Los expertos determinaron que la mayoría de los edificios que colapsaron en el sismo del año pasado eran construcciones viejas que no cumplían con las normas de construcción posteriores a 1985. El hecho es que sí había tecnología para saber qué tipo edificios estaban en mayor riesgo, incluso antes de que temblara aquel día.
Ya habían pasado seis años del sismo de 1985 y Cinna Lomnitz, ingeniero y geofísico experto en mecánica de suelos, escribía lo siguiente en la revista Nexos: “Creemos entender por qué se caen los edificios en el Valle de México. Nos falta saber por qué pueden existir olas en tierra sólida. La respuesta es acaso más sencilla de lo que nos imaginamos: no estamos en tierra sólida. El Valle de México fue un lago y, desde el punto de vista del sismo, lo sigue siendo”.
Hay que admitir que los geofísicos e ingenieros mexicanos algo han avanzado desde entonces en el conocimiento de la respuesta sísmica del suelo y de los edificios del Valle de México. Ahora, por ejemplo, saben por qué los sismos se amplifican cuando entran a la llamada “zona blanda” de la Ciudad de México y tienen un mejor entendimiento de por qué duran tanto, y sobre todo, cómo construir edificios robustos que los resistirán.
“El peor lugar para construir una ciudad, es la Ciudad de México”, dice Luis Quintar Robles, geofísico responsable de la Red Sísmica del Valle de México. La megalópolis está construida sobre el suelo fangoso donde alguna vez estuvo el lago de Texcoco, sobre el cual flotaba la Gran Tenochtitlán.
Desde la época de la colonia ya sabían de los inconvenientes de construir en estos terrenos lacustres. En las primeras décadas del siglo XVII, el cosmógrafo e ingeniero Enrico Martínez fue enviado por la Corona a la Nueva España a solucionar el problema de las frecuentes inundaciones de la Ciudad. Lo que Martínez sugirió era sensato: de plano desplazar la Ciudad hacia la zona de las lomas y dejar la zona lacustre para jardines y áreas verdes.
En lugar de atender la recomendación, el virrey optó por patrocinar un gigantesco proyecto de ingeniería para hacer un desagüe para la Ciudad, y lo encargó a Martínez. La mala suerte quiso que el 21 de septiembre de 1629 cayera un diluvio que duró 40 horas. Durante cinco años, la ciudad quedó inundada bajo dos metros de agua. Como ya desde entonces los virreyes no se hacían cargo de sus errores, Martínez fue a dar a la cárcel acusado de negligencia y la Ciudad de México siguió en donde fue fundada.

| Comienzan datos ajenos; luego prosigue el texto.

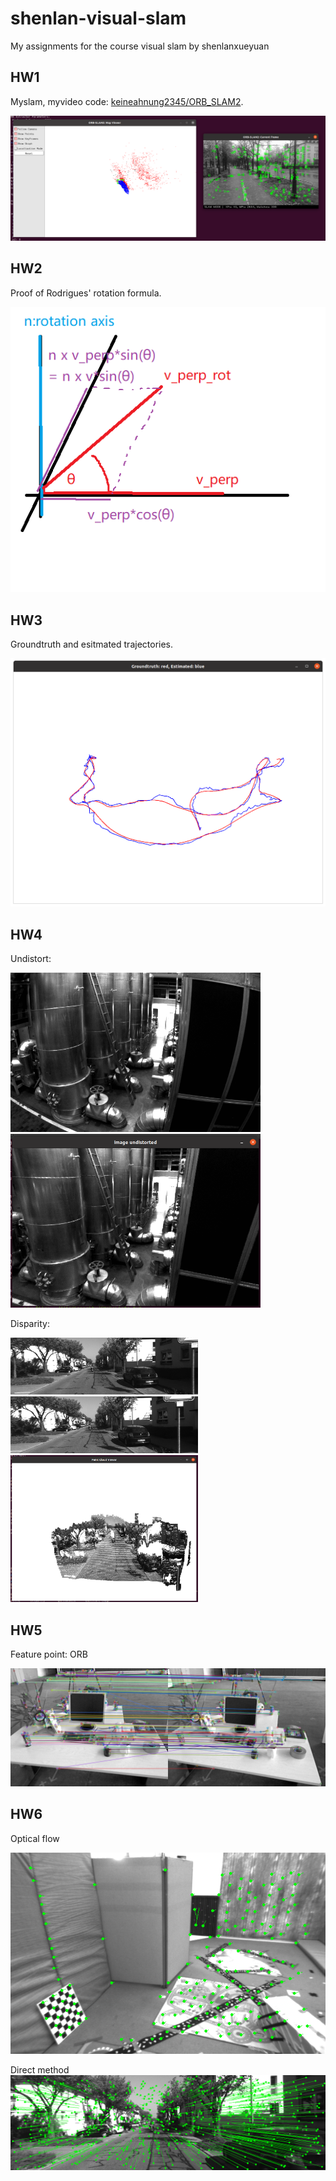 # shenlan-visual-slam
My assignments for the course visual slam by shenlanxueyuan

## HW1
Myslam, myvideo code: [keineahnung2345/ORB_SLAM2](https://github.com/keineahnung2345/ORB_SLAM2/commit/74a441e2afbc3c579042f06a5794b0ad1f79c4a6).

![myvideo](HW1/myvideo.png)

## HW2
Proof of Rodrigues' rotation formula.

![n_v_rotate](HW2/n_v_rotate.png)

## HW3
Groundtruth and esitmated trajectories.

![trajectory_errors](HW3/trajectory_errors.png)

## HW4
Undistort:

 <p float="left">
   <img src="HW4/disparity/test.png" width="400" />
   <img src="HW4/undistorted_image.png" width="400" /> 
 </p>

Disparity:

 <p float="left">
   <img src="HW4/disparity/left.png" width="300" />
   <img src="HW4/disparity/right.png" width="300" /> 
   <img src="HW4/disparity_result.png" width="300" /> 
 </p>

## HW5
Feature point: ORB

![ORB](HW5/matches.png)

## HW6
Optical flow

![optical_flow](HW6/code/result/optical_flow/J_step_2_GetPixelValue_interpolation/tracked_multi_level.png)

Direct method
![direct_method](HW6/code/result/direct_method/multiple_layer/0.png)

La urbe no solamente se ha seguido inundando durante siglos y siempre ha sido un reto construir edificios que se hunden sobre el lodo. El mayor problema de haber construido la ciudad sobre lo que fueron lagos se hizo evidente después de 1985: este suelo hace aún más devastadores los sismos.
Tras el terremoto del 19 de septiembre de aquel año, Jorge Flores Valdés, investigador del Instituto de Física de la Universidad Nacional Autónoma de México (UNAM), se dio cuenta de que el patrón de destrucción estaba concentrado en la zona de lagos, y que alternaba zonas de alta y baja devastación separadas por tan solo algunas manzanas. Considerando que el suelo en algunas zonas es en volumen 90 por ciento agua, “se volvió evidente que las ondas sísmicas se habían propagado como ondas de sonido en agua”.
Flores, que es físico teórico y no geofísico, utilizó ecuaciones de física clásica para modelar problemas muy reales: describir el patrón de destrucción del sismo. Su trabajo, “Posibles efectos de resonancia en la distribución de daños por sismos en la Ciudad de México” (en inglés en el original), fue la portada de la revista Nature en 1987.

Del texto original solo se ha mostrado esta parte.